** ACTIVITY **
Only the text belongs in the answer: every line of the records below, transcribed exactly.
[INFORMATION — start]
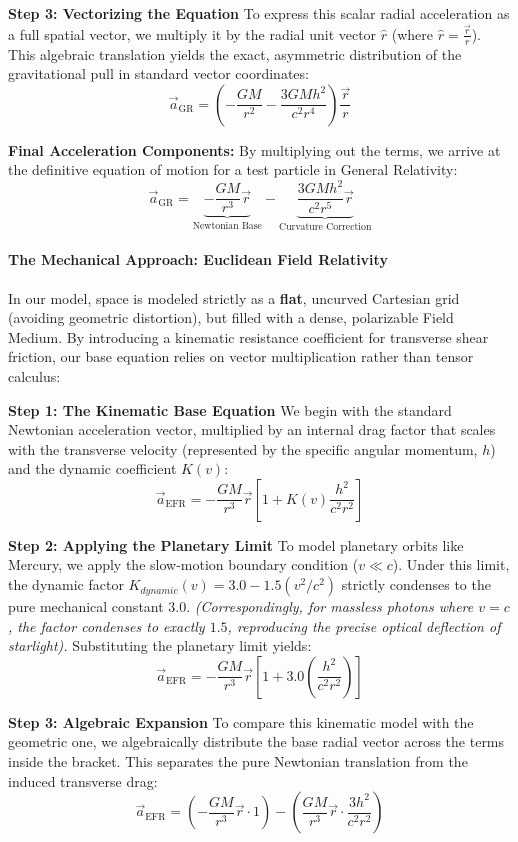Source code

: \documentclass[
]{article}
\begin{document}
\textbf{Step 3: Vectorizing the Equation} To express this scalar radial
acceleration as a full spatial vector, we multiply it by the radial unit
vector \(\hat{r}\) (where \(\hat{r} = \frac{\vec{r}}{r}\)). This
algebraic translation yields the exact, asymmetric distribution of the
gravitational pull in standard vector coordinates:
\[\vec{a}_{\text{GR}} = \left( -\frac{GM}{r^2} - \frac{3GMh^2}{c^2r^4} \right) \frac{\vec{r}}{r}\]

\textbf{Final Acceleration Components:} By multiplying out the terms, we
arrive at the definitive equation of motion for a test particle in
General Relativity:
\[\vec{a}_{\text{GR}} = \underbrace{-\frac{GM}{r^3}\vec{r}}_{\text{Newtonian Base}} - \underbrace{\frac{3GMh^2}{c^2 r^5}\vec{r}}_{\text{Curvature Correction}}\]

\paragraph{The Mechanical Approach: Euclidean Field
Relativity}\label{the-mechanical-approach-euclidean-field-relativity}

In our model, space is modeled strictly as a \textbf{flat}, uncurved
Cartesian grid (avoiding geometric distortion), but filled with a dense,
polarizable Field Medium. By introducing a kinematic resistance
coefficient for transverse shear friction, our base equation relies on
vector multiplication rather than tensor calculus:

\textbf{Step 1: The Kinematic Base Equation} We begin with the standard
Newtonian acceleration vector, multiplied by an internal drag factor
that scales with the transverse velocity (represented by the specific
angular momentum, \(h\)) and the dynamic coefficient \(K(v)\):
\[\vec{a}_{\text{EFR}} = -\frac{GM}{r^3}\vec{r} \left[ 1 + K(v) \frac{h^2}{c^2 r^2} \right]\]

\textbf{Step 2: Applying the Planetary Limit} To model planetary orbits
like Mercury, we apply the slow-motion boundary condition (\(v \ll c\)).
Under this limit, the dynamic factor
\(K_{dynamic}(v) = 3.0 - 1.5(v^2/c^2)\) strictly condenses to the pure
mechanical constant \(3.0\). \emph{(Correspondingly, for massless
photons where \(v = c\), the factor condenses to exactly \(1.5\),
reproducing the precise optical deflection of starlight).} Substituting
the planetary limit yields:
\[\vec{a}_{\text{EFR}} = -\frac{GM}{r^3}\vec{r} \left[ 1 + 3.0 \left(\frac{h^2}{c^2 r^2}\right) \right]\]

\textbf{Step 3: Algebraic Expansion} To compare this kinematic model
with the geometric one, we algebraically distribute the base radial
vector across the terms inside the bracket. This separates the pure
Newtonian translation from the induced transverse drag:
\[\vec{a}_{\text{EFR}} = \left( -\frac{GM}{r^3}\vec{r} \cdot 1 \right) - \left( \frac{GM}{r^3}\vec{r} \cdot \frac{3h^2}{c^2 r^2} \right)\]
\end{document}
[INFORMATION — finish]
** ANSWER SECTION **
Source code

: \documentclass[
]{article}
\begin{document}
\textbf{Step 3: Vectorizing the Equation} To express this scalar radial
acceleration as a full spatial vector, we multiply it by the radial unit
vector \(\hat{r}\) (where \(\hat{r} = \frac{\vec{r}}{r}\)). This
algebraic translation yields the exact, asymmetric distribution of the
gravitational pull in standard vector coordinates:
\[\vec{a}_{\text{GR}} = \left( -\frac{GM}{r^2} - \frac{3GMh^2}{c^2r^4} \right) \frac{\vec{r}}{r}\]

\textbf{Final Acceleration Components:} By multiplying out the terms, we
arrive at the definitive equation of motion for a test particle in
General Relativity:
\[\vec{a}_{\text{GR}} = \underbrace{-\frac{GM}{r^3}\vec{r}}_{\text{Newtonian Base}} - \underbrace{\frac{3GMh^2}{c^2 r^5}\vec{r}}_{\text{Curvature Correction}}\]

\paragraph{The Mechanical Approach: Euclidean Field
Relativity}\label{the-mechanical-approach-euclidean-field-relativity}

In our model, space is modeled strictly as a \textbf{flat}, uncurved
Cartesian grid (avoiding geometric distortion), but filled with a dense,
polarizable Field Medium. By introducing a kinematic resistance
coefficient for transverse shear friction, our base equation relies on
vector multiplication rather than tensor calculus:

\textbf{Step 1: The Kinematic Base Equation} We begin with the standard
Newtonian acceleration vector, multiplied by an internal drag factor
that scales with the transverse velocity (represented by the specific
angular momentum, \(h\)) and the dynamic coefficient \(K(v)\):
\[\vec{a}_{\text{EFR}} = -\frac{GM}{r^3}\vec{r} \left[ 1 + K(v) \frac{h^2}{c^2 r^2} \right]\]

\textbf{Step 2: Applying the Planetary Limit} To model planetary orbits
like Mercury, we apply the slow-motion boundary condition (\(v \ll c\)).
Under this limit, the dynamic factor
\(K_{dynamic}(v) = 3.0 - 1.5(v^2/c^2)\) strictly condenses to the pure
mechanical constant \(3.0\). \emph{(Correspondingly, for massless
photons where \(v = c\), the factor condenses to exactly \(1.5\),
reproducing the precise optical deflection of starlight).} Substituting
the planetary limit yields:
\[\vec{a}_{\text{EFR}} = -\frac{GM}{r^3}\vec{r} \left[ 1 + 3.0 \left(\frac{h^2}{c^2 r^2}\right) \right]\]

\textbf{Step 3: Algebraic Expansion} To compare this kinematic model
with the geometric one, we algebraically distribute the base radial
vector across the terms inside the bracket. This separates the pure
Newtonian translation from the induced transverse drag:
\[\vec{a}_{\text{EFR}} = \left( -\frac{GM}{r^3}\vec{r} \cdot 1 \right) - \left( \frac{GM}{r^3}\vec{r} \cdot \frac{3h^2}{c^2 r^2} \right)\]
\end{document}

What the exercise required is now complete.